Work required - Set down again each entry exactly as it reads, pictures excluded.
[Data for analysis]
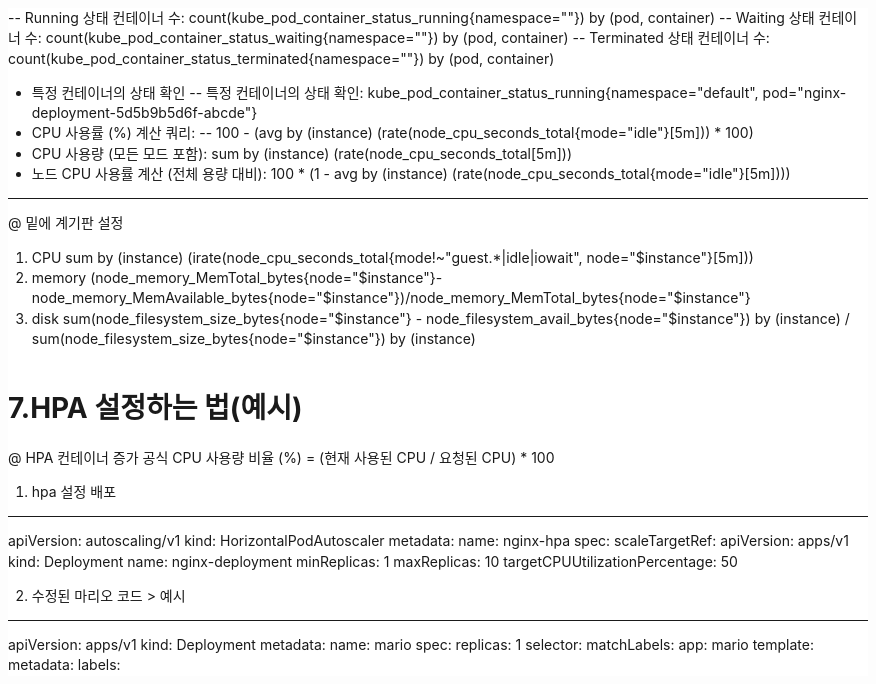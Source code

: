   -- Running 상태 컨테이너 수: count(kube_pod_container_status_running{namespace="<namespace>"}) by (pod, container)
  -- Waiting 상태 컨테이너 수: count(kube_pod_container_status_waiting{namespace="<namespace>"}) by (pod, container)
  -- Terminated 상태 컨테이너 수: count(kube_pod_container_status_terminated{namespace="<namespace>"}) by (pod, container)
- 특정 컨테이너의 상태 확인
  -- 특정 컨테이너의 상태 확인: kube_pod_container_status_running{namespace="default", pod="nginx-deployment-5d5b9b5d6f-abcde"}
- CPU 사용률 (%) 계산 쿼리: 
  -- 100 - (avg by (instance) (rate(node_cpu_seconds_total{mode="idle"}[5m])) * 100)
- CPU 사용량 (모든 모드 포함): sum by (instance) (rate(node_cpu_seconds_total[5m]))
- 노드 CPU 사용률 계산 (전체 용량 대비): 100 * (1 - avg by (instance) (rate(node_cpu_seconds_total{mode="idle"}[5m])))

---

@ 밑에 계기판 설정
1. CPU
sum by (instance) (irate(node_cpu_seconds_total{mode!~"guest.*|idle|iowait", node="$instance"}[5m]))
2. memory
(node_memory_MemTotal_bytes{node="$instance"}-node_memory_MemAvailable_bytes{node="$instance"})/node_memory_MemTotal_bytes{node="$instance"}
3. disk
sum(node_filesystem_size_bytes{node="$instance"} - node_filesystem_avail_bytes{node="$instance"}) by (instance) / sum(node_filesystem_size_bytes{node="$instance"}) by (instance)





# 7.HPA 설정하는 법(예시)
@ HPA 컨테이너 증가 공식
CPU 사용량 비율 (%) = (현재 사용된 CPU / 요청된 CPU) * 100

1. hpa 설정 배포
---
apiVersion: autoscaling/v1
kind: HorizontalPodAutoscaler
metadata:
  name: nginx-hpa
spec:
  scaleTargetRef:
    apiVersion: apps/v1
    kind: Deployment
    name: nginx-deployment
  minReplicas: 1
  maxReplicas: 10
  targetCPUUtilizationPercentage: 50


2. 수정된 마리오 코드 > 예시
---
apiVersion: apps/v1
kind: Deployment
metadata:
  name: mario
spec:
  replicas: 1
  selector:
    matchLabels:
      app: mario
  template:
    metadata:
      labels:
[/Data for analysis]
Solution for this task -
Source code

:   -- Running 상태 컨테이너 수: count(kube_pod_container_status_running{namespace="<namespace>"}) by (pod, container)
  -- Waiting 상태 컨테이너 수: count(kube_pod_container_status_waiting{namespace="<namespace>"}) by (pod, container)
  -- Terminated 상태 컨테이너 수: count(kube_pod_container_status_terminated{namespace="<namespace>"}) by (pod, container)
- 특정 컨테이너의 상태 확인
  -- 특정 컨테이너의 상태 확인: kube_pod_container_status_running{namespace="default", pod="nginx-deployment-5d5b9b5d6f-abcde"}
- CPU 사용률 (%) 계산 쿼리: 
  -- 100 - (avg by (instance) (rate(node_cpu_seconds_total{mode="idle"}[5m])) * 100)
- CPU 사용량 (모든 모드 포함): sum by (instance) (rate(node_cpu_seconds_total[5m]))
- 노드 CPU 사용률 계산 (전체 용량 대비): 100 * (1 - avg by (instance) (rate(node_cpu_seconds_total{mode="idle"}[5m])))

---

@ 밑에 계기판 설정
1. CPU
sum by (instance) (irate(node_cpu_seconds_total{mode!~"guest.*|idle|iowait", node="$instance"}[5m]))
2. memory
(node_memory_MemTotal_bytes{node="$instance"}-node_memory_MemAvailable_bytes{node="$instance"})/node_memory_MemTotal_bytes{node="$instance"}
3. disk
sum(node_filesystem_size_bytes{node="$instance"} - node_filesystem_avail_bytes{node="$instance"}) by (instance) / sum(node_filesystem_size_bytes{node="$instance"}) by (instance)





# 7.HPA 설정하는 법(예시)
@ HPA 컨테이너 증가 공식
CPU 사용량 비율 (%) = (현재 사용된 CPU / 요청된 CPU) * 100

1. hpa 설정 배포
---
apiVersion: autoscaling/v1
kind: HorizontalPodAutoscaler
metadata:
  name: nginx-hpa
spec:
  scaleTargetRef:
    apiVersion: apps/v1
    kind: Deployment
    name: nginx-deployment
  minReplicas: 1
  maxReplicas: 10
  targetCPUUtilizationPercentage: 50


2. 수정된 마리오 코드 > 예시
---
apiVersion: apps/v1
kind: Deployment
metadata:
  name: mario
spec:
  replicas: 1
  selector:
    matchLabels:
      app: mario
  template:
    metadata:
      labels:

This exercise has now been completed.